Insurance for Professional Indemnity

As a business professional, you strive to provide your clients with the best services. But if any kind of errors, omissions, or professional neglect occurs from your end, then you are liable for the losses incurred by the clients. This might result in the client filing a case against you. Whether you are an architect, engineer, doctor, lawyer, chartered accountant, etc. you need to protect your business against such legal claims. This is where professional indemnity insurance helps you.

Insurance for Professional Indemnity saves you and your business from the financial claims made by your dissatisfied customers regarding faulty products, bad service, etc. It also offers valuable assistance and helps to save money as all legal charges are taken care of by the insurance company.

Key benefits of professional indemnity insurance

  • This insurance policy can be specially designed for the requirements of different professionals and professional services.
  • Provides exhaustive coverage against different risks for several businesses.
  • Covers all the legal expenses and costs incurred with the prior consent of the insured.

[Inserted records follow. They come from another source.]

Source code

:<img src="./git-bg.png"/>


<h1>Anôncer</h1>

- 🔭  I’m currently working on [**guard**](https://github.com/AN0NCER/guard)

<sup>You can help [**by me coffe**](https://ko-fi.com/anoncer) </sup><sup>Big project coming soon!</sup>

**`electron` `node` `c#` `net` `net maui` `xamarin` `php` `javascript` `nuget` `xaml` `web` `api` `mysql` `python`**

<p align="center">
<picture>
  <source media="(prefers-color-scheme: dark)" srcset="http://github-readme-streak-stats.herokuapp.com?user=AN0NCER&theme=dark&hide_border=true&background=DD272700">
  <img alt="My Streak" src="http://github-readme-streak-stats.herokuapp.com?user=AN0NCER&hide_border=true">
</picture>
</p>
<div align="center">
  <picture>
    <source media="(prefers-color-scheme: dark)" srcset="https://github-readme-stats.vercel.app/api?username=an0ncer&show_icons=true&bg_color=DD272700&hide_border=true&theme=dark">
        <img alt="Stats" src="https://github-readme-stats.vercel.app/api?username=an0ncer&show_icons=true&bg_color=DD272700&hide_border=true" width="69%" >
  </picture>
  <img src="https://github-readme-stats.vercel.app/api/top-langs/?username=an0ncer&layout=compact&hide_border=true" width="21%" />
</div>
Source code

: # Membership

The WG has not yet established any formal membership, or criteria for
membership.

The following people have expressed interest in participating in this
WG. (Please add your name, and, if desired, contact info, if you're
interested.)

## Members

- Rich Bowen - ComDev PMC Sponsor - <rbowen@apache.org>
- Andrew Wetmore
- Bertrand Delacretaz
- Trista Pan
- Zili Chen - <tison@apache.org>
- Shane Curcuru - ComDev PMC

Factors affecting the cost of professional indemnity insurance

Depending on the type of sector or industry the business belongs to, the cost of the indemnity cover is decided. Some of the factors that are kept in view are listed below:

  • The risk factor involved in the business
  • Location of the business
  • How old is the business
  • Yearly turnover
  • Number of employees in the company
  • Number of clients of the company
  • Credit score
  • Previous history of claims

What does this policy cover?

Professional indemnity insurance protects you and your business against claims of error, omission, or negligence in a professional service where a client has incurred losses. Loss can be monetary or in the form of death or bodily injury to a person in the case of a medical professional. This type of policy covers all claims related to the incidents which occur within the policy period. An owner is responsible for not only his negligence but also for his employees. Such incidences may or may not occur under the direct supervision of the owner. Hence the policy has a provision to insure the professional and his associates or employees too.

What does the policy not cover?

  • Criminal activity, violation of law, or fraud by the company or the owner are not covered.
  • Damage caused under Influence of intoxicants or narcotics.
  • Weight reduction treatments like liposuction, mesotherapy, etc.
  • Cosmetic surgeries like botox surgeries, hair transplants, facelifts, etc.
  • Treatments of HIV and AIDS.
  • The policy does not cover non-compliance with statutory provisions.
  • Businesses involving radioactive materials.
  • Damage caused by wars.
  • Trademark infringement, design patents, copyright issues.

Insurance for professional indemnity helps you pay the clients and protect your professional image. The policy also protects you from the hefty legal fees in a long-drawn-out legal battle. It also provides you with a second opportunity to correct your mistake and make improvements while continuing your business in the market. It is thus wise to get professional indemnity insurance today to protect your business and its image from the trouble that accidental damage to your client might cause.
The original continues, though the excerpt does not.